* _Task directions_: Scan the data below and pick out the lines containing the word "https".

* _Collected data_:
=== Begin Enclosure ===
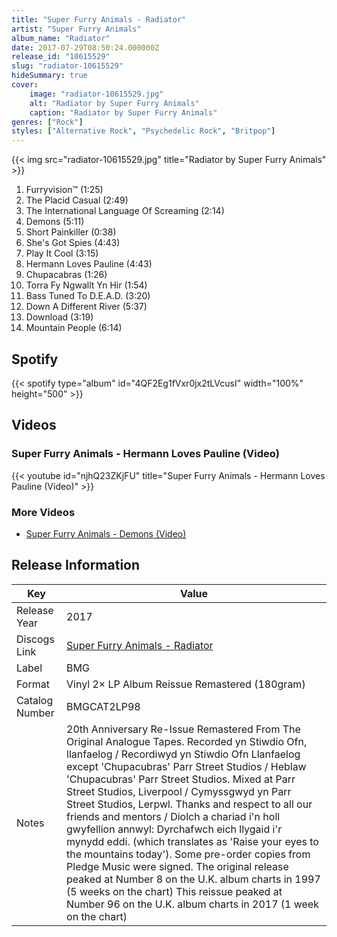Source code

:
 ```yaml
---
title: "Super Furry Animals - Radiator"
artist: "Super Furry Animals"
album_name: "Radiator"
date: 2017-07-29T08:50:24.000000Z
release_id: "10615529"
slug: "radiator-10615529"
hideSummary: true
cover:
    image: "radiator-10615529.jpg"
    alt: "Radiator by Super Furry Animals"
    caption: "Radiator by Super Furry Animals"
genres: ["Rock"]
styles: ["Alternative Rock", "Psychedelic Rock", "Britpop"]
---
```


{{< img src="radiator-10615529.jpg" title="Radiator by Super Furry Animals" >}}

<!-- section break -->

1. Furryvision™ (1:25)
2. The Placid Casual (2:49)
3. The International Language Of Screaming (2:14)
4. Demons (5:11)
5. Short Painkiller (0:38)
6. She's Got Spies (4:43)
7. Play It Cool (3:15)
8. Hermann Loves Pauline (4:43)
9. Chupacabras (1:26)
10. Torra Fy Ngwallt Yn Hir (1:54)
11. Bass Tuned To D.E.A.D. (3:20)
12. Down A Different River (5:37)
13. Download (3:19)
14. Mountain People (6:14)

<!-- section break -->


## Spotify
{{< spotify type="album" id="4QF2Eg1fVxr0jx2tLVcusI" width="100%" height="500" >}}



## Videos
### Super Furry Animals - Hermann Loves Pauline (Video)
{{< youtube id="njhQ23ZKjFU" title="Super Furry Animals - Hermann Loves Pauline (Video)" >}}<br>

### More Videos

- [Super Furry Animals - Demons (Video)](https://www.youtube.com/watch?v=BmvwINJeLKU)


## Release Information
|  Key           | Value                                                |
| ---------------| ---------------------------------------------------- |
| Release Year   | 2017                                   |
| Discogs Link   | [Super Furry Animals - Radiator](https://www.discogs.com/release/10615529-Super-Furry-Animals-Radiator) |
| Label          | BMG |
| Format         | Vinyl 2× LP Album Reissue Remastered (180gram) |
| Catalog Number | BMGCAT2LP98 |
| Notes | 20th Anniversary Re-Issue Remastered From The Original Analogue Tapes.  Recorded yn Stiwdio Ofn, llanfaelog / Recordiwyd yn Stiwdio Ofn Llanfaelog except 'Chupacubras' Parr Street Studios / Heblaw 'Chupacubras' Parr Street Studios. Mixed at Parr Street Studios, Liverpool / Cymyssgwyd yn Parr Street Studios, Lerpwl.  Thanks and respect to all our friends and mentors / Diolch a chariad i'n holl gwyfellion annwyl: Dyrchafwch eich llygaid i'r mynydd eddi. (which translates as 'Raise your eyes to the mountains today').  Some pre-order copies from Pledge Music were signed.  The original release peaked at Number 8 on the U.K. album charts in 1997 (5 weeks on the chart) This reissue peaked at Number 96 on the U.K. album charts in 2017 (1 week on the chart) |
=== End Enclosure ===
* _Result of this exercise_:
- [Super Furry Animals - Demons (Video)](https://www.youtube.com/watch?v=BmvwINJeLKU)
| Discogs Link   | [Super Furry Animals - Radiator](https://www.discogs.com/release/10615529-Super-Furry-Animals-Radiator) |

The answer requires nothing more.